The Alberta Ballet’s 2020-21 season will include a new ballet that features the music of David Bowie, called Phi. The production caps off artistic director Jean Grand-Maître’s popular “ballet portrait” series using the songs of Joni Mitchell (The Fiddle and the Drum), Elton John/Bernie Taupin (Love Lies Bleeding), k.d. lang (Balletlujah!), Sarah McLachlan (Fumbling Towards Ecstasy), Gordon Lightfoot (Our Canada) and the Tragically Hip (All of Us).
All of Us, a postapocalyptic ballet from 2018 about two warring clans fighting over what’s left of a decimated planet, will be remounted in a 54th-anniversary season that begins in September with a visit by the Royal Winnipeg Ballet for its adaptation of Margaret Atwood’s dystopic novel The Handmaid’s Tale. In February, 2021, the Beijing Dance Theatre brings its version of Hamlet.

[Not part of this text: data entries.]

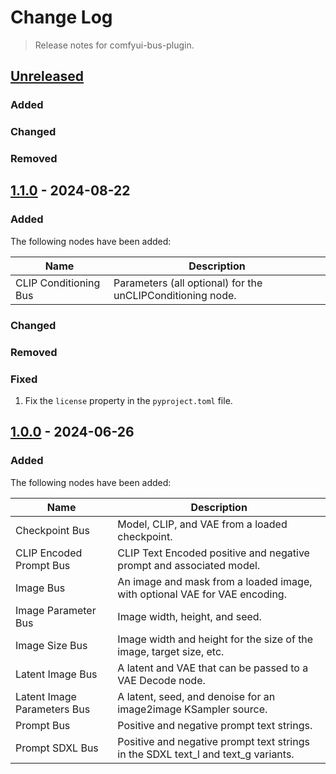 # Change Log
> Release notes for comfyui-bus-plugin.

## [Unreleased]

### Added

### Changed

### Removed

## [1.1.0] - 2024-08-22

### Added

The following nodes have been added:

| Name                        | Description                                                                       |
|-----------------------------|-----------------------------------------------------------------------------------|
| CLIP Conditioning Bus       | Parameters (all optional) for the unCLIPConditioning node.                        |

### Changed

### Removed

### Fixed

1. Fix the `license` property in the `pyproject.toml` file.

## [1.0.0] - 2024-06-26

### Added

The following nodes have been added:

| Name                        | Description                                                                       |
|-----------------------------|-----------------------------------------------------------------------------------|
| Checkpoint Bus              | Model, CLIP, and VAE from a loaded checkpoint.                                    |
| CLIP Encoded Prompt Bus     | CLIP Text Encoded positive and negative prompt and associated model.              |
| Image Bus                   | An image and mask from a loaded image, with optional VAE for VAE encoding.        |
| Image Parameter Bus         | Image width, height, and seed.                                                    |
| Image Size Bus              | Image width and height for the size of the image, target size, etc.               |
| Latent Image Bus            | A latent and VAE that can be passed to a VAE Decode node.                         |
| Latent Image Parameters Bus | A latent, seed, and denoise for an image2image KSampler source.                   |
| Prompt Bus                  | Positive and negative prompt text strings.                                        |
| Prompt SDXL Bus             | Positive and negative prompt text strings in the SDXL text_l and text_g variants. |

[Unreleased]: https://github.com/rhdunn/comfyui-bus-plugin/compare/1.1.0...HEAD
[1.1.0]: https://github.com/rhdunn/comfyui-bus-plugin/releases/tag/1.1.0
[1.0.0]: https://github.com/rhdunn/comfyui-bus-plugin/releases/tag/1.0.0
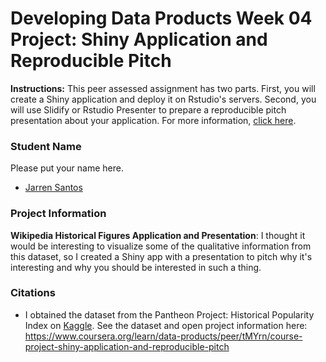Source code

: # Developing Data Products Week 04 Project: Shiny Application and Reproducible Pitch
**Instructions:** This peer assessed assignment has two parts. First, you will create a Shiny application and deploy it on Rstudio's servers. Second, you will use Slidify or Rstudio Presenter to prepare a reproducible pitch presentation about your application. For more information, [click here](https://www.coursera.org/learn/data-products/peer/tMYrn/course-project-shiny-application-and-reproducible-pitch).


### Student Name
Please put your name here.
* [Jarren Santos](https://www.linkedin.com/in/jarrenls/)


### Project Information
**Wikipedia Historical Figures Application and Presentation**: I thought it would be interesting to visualize some of the qualitative information from this dataset, so I created a Shiny app with a presentation to pitch why it's interesting and why you should be interested in such a thing.


### Citations
* I obtained the dataset from the Pantheon Project: Historical Popularity Index on [Kaggle](https://www.kaggle.com/).  See the dataset and open project information here: https://www.coursera.org/learn/data-products/peer/tMYrn/course-project-shiny-application-and-reproducible-pitch
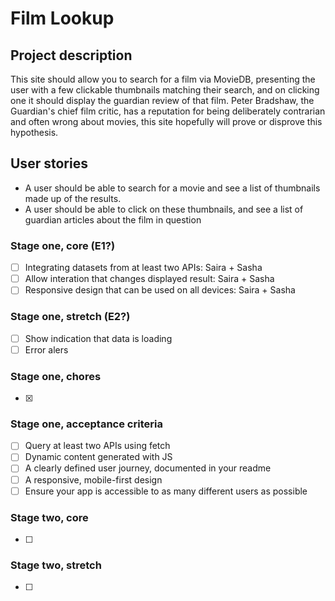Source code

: # Film Lookup

## Project description
This site should allow you to search for a film via MovieDB, presenting the user with a few clickable thumbnails matching their search, and on clicking one it should display the guardian review of that film. Peter Bradshaw, the Guardian's chief film critic, has a reputation for being deliberately contrarian and often wrong about movies, this site hopefully will prove or disprove this hypothesis.

## User stories
 - A user should be able to search for a movie and see a list of thumbnails made up of the results.
 - A user should be able to click on these thumbnails, and see a list of guardian articles about the film in question
### Stage one, core (E1?)
- [ ] Integrating datasets from at least two APIs: Saira + Sasha
- [ ] Allow interation that changes displayed result: Saira + Sasha
- [ ] Responsive design that can be used on all devices: Saira + Sasha

### Stage one, stretch (E2?)
- [ ] Show indication that data is loading
- [ ] Error alers

### Stage one, chores
- [x] 

### Stage one, acceptance criteria
- [ ] Query at least two APIs using fetch
- [ ] Dynamic content generated with JS
- [ ] A clearly defined user journey, documented in your readme
- [ ] A responsive, mobile-first design
- [ ] Ensure your app is accessible to as many different users as possible

### Stage two, core
- [ ] 

### Stage two, stretch
- [ ] 
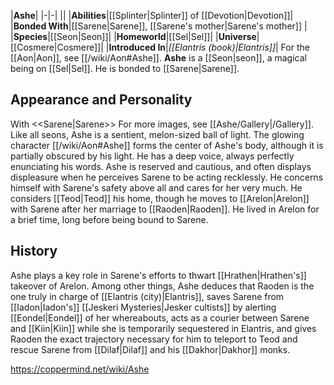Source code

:|**Ashe**|
|-|-|
||
|**Abilities**|[[Splinter\|Splinter]] of [[Devotion\|Devotion]]|
|**Bonded With**|[[Sarene\|Sarene]], [[Sarene's mother\|Sarene's mother]] |
|**Species**|[[Seon\|Seon]]|
|**Homeworld**|[[Sel\|Sel]]|
|**Universe**|[[Cosmere\|Cosmere]]|
|**Introduced In**|*[[Elantris (book)\|Elantris]]*|
For the [[Aon\|Aon]], see [[/wiki/Aon#Ashe]].
**Ashe** is a [[Seon\|seon]], a magical being on [[Sel\|Sel]]. He is bonded to [[Sarene\|Sarene]].

## Appearance and Personality
  With <<Sarene\|Sarene>>
For more images, see [[Ashe/Gallery\|/Gallery]].
Like all seons, Ashe is a sentient, melon-sized ball of light. The glowing character [[/wiki/Aon#Ashe]] forms the center of Ashe's body, although it is partially obscured by his light. He has a deep voice, always perfectly enunciating his words.
Ashe is reserved and cautious, and often displays displeasure when he perceives Sarene to be acting recklessly. He concerns himself with Sarene's safety above all and cares for her very much.
He considers [[Teod\|Teod]] his home, though he moves to [[Arelon\|Arelon]] with Sarene after her marriage to [[Raoden\|Raoden]]. He lived in Arelon for a brief time, long before being bound to Sarene.

## History
Ashe plays a key role in Sarene's efforts to thwart [[Hrathen\|Hrathen's]] takeover of Arelon. Among other things, Ashe deduces that Raoden is the one truly in charge of [[Elantris (city)\|Elantris]], saves Sarene from [[Iadon\|Iadon's]] [[Jeskeri Mysteries\|Jesker cultists]] by alerting [[Eondel\|Eondel]] of her whereabouts, acts as a courier between Sarene and [[Kiin\|Kiin]] while she is temporarily sequestered in Elantris, and gives Raoden the exact trajectory necessary for him to teleport to Teod and rescue Sarene from [[Dilaf\|Dilaf]] and his [[Dakhor\|Dakhor]] monks.



https://coppermind.net/wiki/Ashe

For the Alberta Ballet’s director-choreographer, the season’s productions are cautionary tales in a time of doubt and confusion. “We’re all lost, we’re afraid, and we see humanity disappearing everyday,” Mr. Grand-Maître told The Globe and Mail. “Atwood and Shakespeare and the Tragically Hip’s Gord Downie all warned us that if we don’t remember who we are, then we don’t have a chance.”
The Bowie-inspired Phi – named after the “golden ratio” found in mathematics, nature, art and architecture – will be Mr. Grand-Maître’s last pop ballet creation for Alberta Ballet before he steps down as the company’s director, a position he has held since 2002. After sharing the directorship with current director-designate Christopher Anderson during the 2021-22 season, he will become the company’s artist in residence.
“Twenty years is a long time to be an artistic director,” Mr. Grand-Maître said about his decision to step down. “I lost my passion for the fundraising and administration and governance.”
The Bowie ballet, which tells the story of a boy addicted to virtual reality and the digital aesthetic, has been two years in the making. The Bowie estate stipulated that the creation not be autobiographical. Mr. Grand-Maître’s first script was turned down because its story was too aligned with Mr. Bowie’s Ziggy Stardust character. A second script was nixed because of perceived similarities with the 1976 sci-fi film The Man Who Fell to Earth, which starred Mr. Bowie as the titular visitor. The third proposed script, about the displacement of humanity by technology, finally appealed to the late Mr. Bowie’s representatives.
Even getting through to the Bowie estate in the first place took some luck. Mr. Grand-Maître had Alberta native Beau Nelson, a successful Hollywood makeup artist, send a proposal to a client of his, Mr. Bowie’s widow, Iman. From there, according to Mr. Grand-Maître, the pitch went “straight to the top of the list.”
The song list for Phi will be light on Bowie hits (Ashes to Ashes and the near unavoidable Heroes), and long on album cuts such as Warszawa and Leon Takes Us Outside, as well as the artist’s exquisite sci-fi jazz single from 2015, Blackstar.
Asked how difficult it was to avoid calling his Bowie ballet Let’s Dance, after the hit song from 1982, Mr. Grand-Maître laughed off the suggestion.
“It wasn’t hard at all,” said the Order of Canada recipient who called his k.d. lang ballet Balletlujah!. “Listen, it’s easy enough to get the rights to music by Elton John and set a dance to Crocodile Rock. People are familiar with the lyrics; it’s the music they’ve listened to their whole lives. But it’s up to us to make something challenging out of it, and to create an environment on stage where we’re in a surreal world.”